A nossa professora e seus alunos poderiam ficar sabendo também que as fontes pagãs da época não falam de Jesus, mesmo que ele tenha feito coisas assombrosas como ressuscitar os mortos e transformar água em vinho diante de centenas de pessoas.
Essas versões só vão aparecer nas fontes religiosas, muitos anos depois, apresentadas com riqueza de detalhes por Marcos, Lucas, Mateus e João, Mas são histórias escritas entre 50 e 200 anos depois do que os fatos pretensamente ocorreram, uma época em que os documentos escritos eram escassos e o que existiam eram apenas testemunhos orais.
Os textos dos evangelistas, mais do que documentos históricos, eram peças de um marketing político, destinado a convencer seus adeptos. Mesmo com o esforço da igreja, no correr dos séculos, de depurar as contradições existentes entre eles, a leitura de Kautsky flagrou dezenas delas.
O famoso milagre da ressurreição, por exemplo. Marcos, que escreveu pouco mais de 50 anos depois dos acontecimentos, diz que Jesus foi chamado ao leito da filha de Jairo, que estava prestes a morrer. Todos pensavam que ela estava morta, mas Jesus diz: "A moça não está morta, mas dormindo" . E põe a mão sobre ela e ela levanta (Marcos,V) .
Lucas, bem mais tarde, fala sobre o jovem de Naim. Quando Jesus o encontrou, havia transcorrido, desde a morte, tempo suficiente para que estivesse a caminho do cemitério. Jesus o levantou do seu caixão (Lucas, VII).

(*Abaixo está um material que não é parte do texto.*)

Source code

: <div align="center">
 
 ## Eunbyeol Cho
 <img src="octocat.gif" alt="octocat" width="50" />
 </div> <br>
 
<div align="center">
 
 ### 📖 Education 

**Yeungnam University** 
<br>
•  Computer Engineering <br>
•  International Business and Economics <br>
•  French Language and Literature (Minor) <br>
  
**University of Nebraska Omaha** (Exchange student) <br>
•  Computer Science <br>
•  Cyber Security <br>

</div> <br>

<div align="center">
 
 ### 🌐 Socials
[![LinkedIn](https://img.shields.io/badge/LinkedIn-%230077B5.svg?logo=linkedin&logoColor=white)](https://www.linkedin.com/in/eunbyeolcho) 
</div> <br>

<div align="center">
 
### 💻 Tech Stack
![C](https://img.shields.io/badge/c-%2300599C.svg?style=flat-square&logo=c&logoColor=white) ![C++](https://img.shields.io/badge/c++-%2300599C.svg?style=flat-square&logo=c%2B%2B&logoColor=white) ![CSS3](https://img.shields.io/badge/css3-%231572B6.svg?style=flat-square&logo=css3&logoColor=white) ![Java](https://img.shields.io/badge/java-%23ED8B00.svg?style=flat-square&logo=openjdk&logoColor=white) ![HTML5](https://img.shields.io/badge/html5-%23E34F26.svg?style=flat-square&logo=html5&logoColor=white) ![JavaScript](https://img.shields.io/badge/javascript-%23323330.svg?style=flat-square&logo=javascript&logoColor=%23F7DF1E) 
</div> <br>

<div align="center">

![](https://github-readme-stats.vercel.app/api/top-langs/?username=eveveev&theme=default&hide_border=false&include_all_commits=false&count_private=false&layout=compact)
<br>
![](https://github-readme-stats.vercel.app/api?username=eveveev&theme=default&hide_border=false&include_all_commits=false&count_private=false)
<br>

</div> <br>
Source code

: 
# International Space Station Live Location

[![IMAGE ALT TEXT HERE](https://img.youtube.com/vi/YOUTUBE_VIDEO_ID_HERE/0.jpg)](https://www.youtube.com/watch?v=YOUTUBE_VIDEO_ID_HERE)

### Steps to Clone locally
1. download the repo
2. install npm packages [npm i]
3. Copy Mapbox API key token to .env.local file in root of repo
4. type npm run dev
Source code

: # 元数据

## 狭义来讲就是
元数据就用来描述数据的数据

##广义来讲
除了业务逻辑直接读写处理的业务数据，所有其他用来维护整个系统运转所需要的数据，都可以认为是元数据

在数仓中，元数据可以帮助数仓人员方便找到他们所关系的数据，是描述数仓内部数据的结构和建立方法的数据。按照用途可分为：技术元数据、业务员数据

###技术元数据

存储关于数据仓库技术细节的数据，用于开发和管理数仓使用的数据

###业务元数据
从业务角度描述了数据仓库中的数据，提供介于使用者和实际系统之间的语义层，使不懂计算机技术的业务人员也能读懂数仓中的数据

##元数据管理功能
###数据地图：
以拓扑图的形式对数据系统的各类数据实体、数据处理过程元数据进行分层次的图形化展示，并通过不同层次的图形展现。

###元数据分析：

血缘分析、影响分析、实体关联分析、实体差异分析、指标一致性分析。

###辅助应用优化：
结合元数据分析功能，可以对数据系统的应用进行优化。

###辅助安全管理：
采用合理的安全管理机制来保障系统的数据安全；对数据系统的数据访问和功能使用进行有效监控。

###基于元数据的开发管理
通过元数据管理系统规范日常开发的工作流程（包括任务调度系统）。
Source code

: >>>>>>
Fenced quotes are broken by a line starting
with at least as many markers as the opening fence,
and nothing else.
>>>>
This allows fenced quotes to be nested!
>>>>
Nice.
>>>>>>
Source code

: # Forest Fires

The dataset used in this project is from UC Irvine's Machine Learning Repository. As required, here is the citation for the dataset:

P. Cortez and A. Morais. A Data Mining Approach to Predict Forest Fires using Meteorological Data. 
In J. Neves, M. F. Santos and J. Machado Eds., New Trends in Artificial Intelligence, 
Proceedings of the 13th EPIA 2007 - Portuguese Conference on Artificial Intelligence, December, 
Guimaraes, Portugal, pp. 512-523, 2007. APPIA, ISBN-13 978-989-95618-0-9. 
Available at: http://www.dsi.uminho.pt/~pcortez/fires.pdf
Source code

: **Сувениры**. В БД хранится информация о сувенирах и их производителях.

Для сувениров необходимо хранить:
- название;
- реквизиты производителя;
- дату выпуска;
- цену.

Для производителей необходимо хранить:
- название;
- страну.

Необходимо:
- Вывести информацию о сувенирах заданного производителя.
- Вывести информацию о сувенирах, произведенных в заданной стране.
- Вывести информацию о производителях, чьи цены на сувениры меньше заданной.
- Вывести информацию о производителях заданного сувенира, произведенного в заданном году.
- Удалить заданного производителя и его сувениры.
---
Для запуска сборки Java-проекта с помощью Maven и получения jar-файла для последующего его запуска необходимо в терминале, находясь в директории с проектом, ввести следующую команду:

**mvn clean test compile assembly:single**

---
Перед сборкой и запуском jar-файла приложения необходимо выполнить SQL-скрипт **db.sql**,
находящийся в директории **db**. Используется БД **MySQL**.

Dezenas de anos depois, João narra a ressurreição de Lázaro, "que estava morto há quatro dias".(João, XI). Quanto mais distante dos fatos, mais as histórias ganham em detalhes milagrosos capazes de emocionar os novos adeptos.
Pensando melhor, acho que fiz bem em não oferecer o livro de Kautsky.para a professora do Anne Frank. Além de ter mais de 500 páginas, ela iria preferir continuar acreditando nas histórias que lhe contaram na infância que, diga-se de passagem, são bem mais interessantes.